What you are asked to do:
Every line of the data below should be retyped exactly, with no images carried over.

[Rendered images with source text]
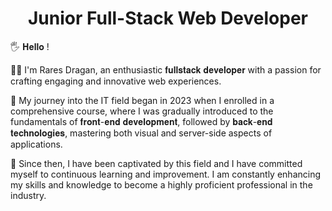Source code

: <h1 align='center'>Junior Full-Stack Web Developer</h1>

<p>🖐 𝐇𝐞𝐥𝐥𝐨 !</p>

<p>👨‍💻 I'm Rares Dragan, an enthusiastic 𝐟𝐮𝐥𝐥𝐬𝐭𝐚𝐜𝐤 𝐝𝐞𝐯𝐞𝐥𝐨𝐩𝐞𝐫 with a passion for crafting engaging and innovative web experiences. </p>
<p>👣 My journey into the IT field began in 2023 when I enrolled in a comprehensive course, where I was gradually introduced to the fundamentals of 𝐟𝐫𝐨𝐧𝐭-𝐞𝐧𝐝 𝐝𝐞𝐯𝐞𝐥𝐨𝐩𝐦𝐞𝐧𝐭, followed by 𝐛𝐚𝐜𝐤-𝐞𝐧𝐝 𝐭𝐞𝐜𝐡𝐧𝐨𝐥𝐨𝐠𝐢𝐞𝐬, mastering both visual and server-side aspects of applications.</p>
<p>🚀 Since then, I have been captivated by this field and I have committed myself to continuous learning and improvement. I am constantly enhancing my skills and knowledge to become a highly proficient professional in the industry.</p>


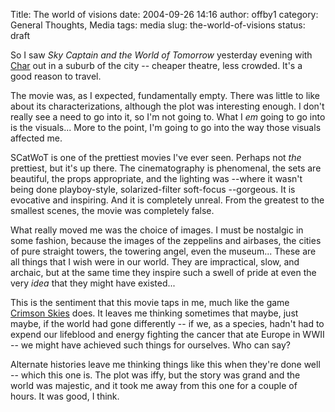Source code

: Title: The world of visions
date: 2004-09-26 14:16
author: offby1
category: General Thoughts, Media
tags: media
slug: the-world-of-visions
status: draft

So I saw _Sky Captain and the World of Tomorrow_ yesterday evening with [Char](http://xraystar.livejournal.com) out in a suburb of the city -- cheaper theatre, less crowded. It's a good reason to travel.

The movie was, as I expected, fundamentally empty. There was little to like about its characterizations, although the plot was interesting enough. I don't really see a need to go into it, so I'm not going to. What I _em_ going to go into is the visuals\... More to the point, I'm going to go into the way those visuals affected me.

SCatWoT is one of the prettiest movies I've ever seen. Perhaps not _the_ prettiest, but it's up there. The cinematography is phenomenal, the sets are beautiful, the props appropriate, and the lighting was \--where it wasn't being done playboy-style, solarized-filter soft-focus \--gorgeous. It is evocative and inspiring. And it is completely unreal. From the greatest to the smallest scenes, the movie was completely false.

What really moved me was the choice of images. I must be nostalgic in some fashion, because the images of the zeppelins and airbases, the cities of pure straight towers, the towering angel, even the museum\... These are all things that I wish were in our world. They are impractical, slow, and archaic, but at the same time they inspire such a swell of pride at even the very _idea_ that they might have existed\...

This is the sentiment that this movie taps in me, much like the game [Crimson Skies](<http://www.microsoft.com/games/crimsonskies/>) does. It leaves me thinking sometimes that maybe, just maybe, if the world had gone differently \-- if we, as a species, hadn't had to expend our lifeblood and energy fighting the cancer that ate Europe in WWII \-- we might have achieved such things for ourselves. Who can say?

Alternate histories leave me thinking things like this when they're done well -- which this one is. The plot was iffy, but the story was grand and the world was majestic, and it took me away from this one for a couple of hours. It was good, I think.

Answer for this exercise:
Source code

: <h1 align='center'>Junior Full-Stack Web Developer</h1>

<p>🖐 𝐇𝐞𝐥𝐥𝐨 !</p>

<p>👨‍💻 I'm Rares Dragan, an enthusiastic 𝐟𝐮𝐥𝐥𝐬𝐭𝐚𝐜𝐤 𝐝𝐞𝐯𝐞𝐥𝐨𝐩𝐞𝐫 with a passion for crafting engaging and innovative web experiences. </p>
<p>👣 My journey into the IT field began in 2023 when I enrolled in a comprehensive course, where I was gradually introduced to the fundamentals of 𝐟𝐫𝐨𝐧𝐭-𝐞𝐧𝐝 𝐝𝐞𝐯𝐞𝐥𝐨𝐩𝐦𝐞𝐧𝐭, followed by 𝐛𝐚𝐜𝐤-𝐞𝐧𝐝 𝐭𝐞𝐜𝐡𝐧𝐨𝐥𝐨𝐠𝐢𝐞𝐬, mastering both visual and server-side aspects of applications.</p>
<p>🚀 Since then, I have been captivated by this field and I have committed myself to continuous learning and improvement. I am constantly enhancing my skills and knowledge to become a highly proficient professional in the industry.</p>


Source code

: Title: The world of visions
date: 2004-09-26 14:16
author: offby1
category: General Thoughts, Media
tags: media
slug: the-world-of-visions
status: draft

So I saw _Sky Captain and the World of Tomorrow_ yesterday evening with [Char](http://xraystar.livejournal.com) out in a suburb of the city -- cheaper theatre, less crowded. It's a good reason to travel.

The movie was, as I expected, fundamentally empty. There was little to like about its characterizations, although the plot was interesting enough. I don't really see a need to go into it, so I'm not going to. What I _em_ going to go into is the visuals\... More to the point, I'm going to go into the way those visuals affected me.

SCatWoT is one of the prettiest movies I've ever seen. Perhaps not _the_ prettiest, but it's up there. The cinematography is phenomenal, the sets are beautiful, the props appropriate, and the lighting was \--where it wasn't being done playboy-style, solarized-filter soft-focus \--gorgeous. It is evocative and inspiring. And it is completely unreal. From the greatest to the smallest scenes, the movie was completely false.

What really moved me was the choice of images. I must be nostalgic in some fashion, because the images of the zeppelins and airbases, the cities of pure straight towers, the towering angel, even the museum\... These are all things that I wish were in our world. They are impractical, slow, and archaic, but at the same time they inspire such a swell of pride at even the very _idea_ that they might have existed\...

This is the sentiment that this movie taps in me, much like the game [Crimson Skies](<http://www.microsoft.com/games/crimsonskies/>) does. It leaves me thinking sometimes that maybe, just maybe, if the world had gone differently \-- if we, as a species, hadn't had to expend our lifeblood and energy fighting the cancer that ate Europe in WWII \-- we might have achieved such things for ourselves. Who can say?

Alternate histories leave me thinking things like this when they're done well -- which this one is. The plot was iffy, but the story was grand and the world was majestic, and it took me away from this one for a couple of hours. It was good, I think.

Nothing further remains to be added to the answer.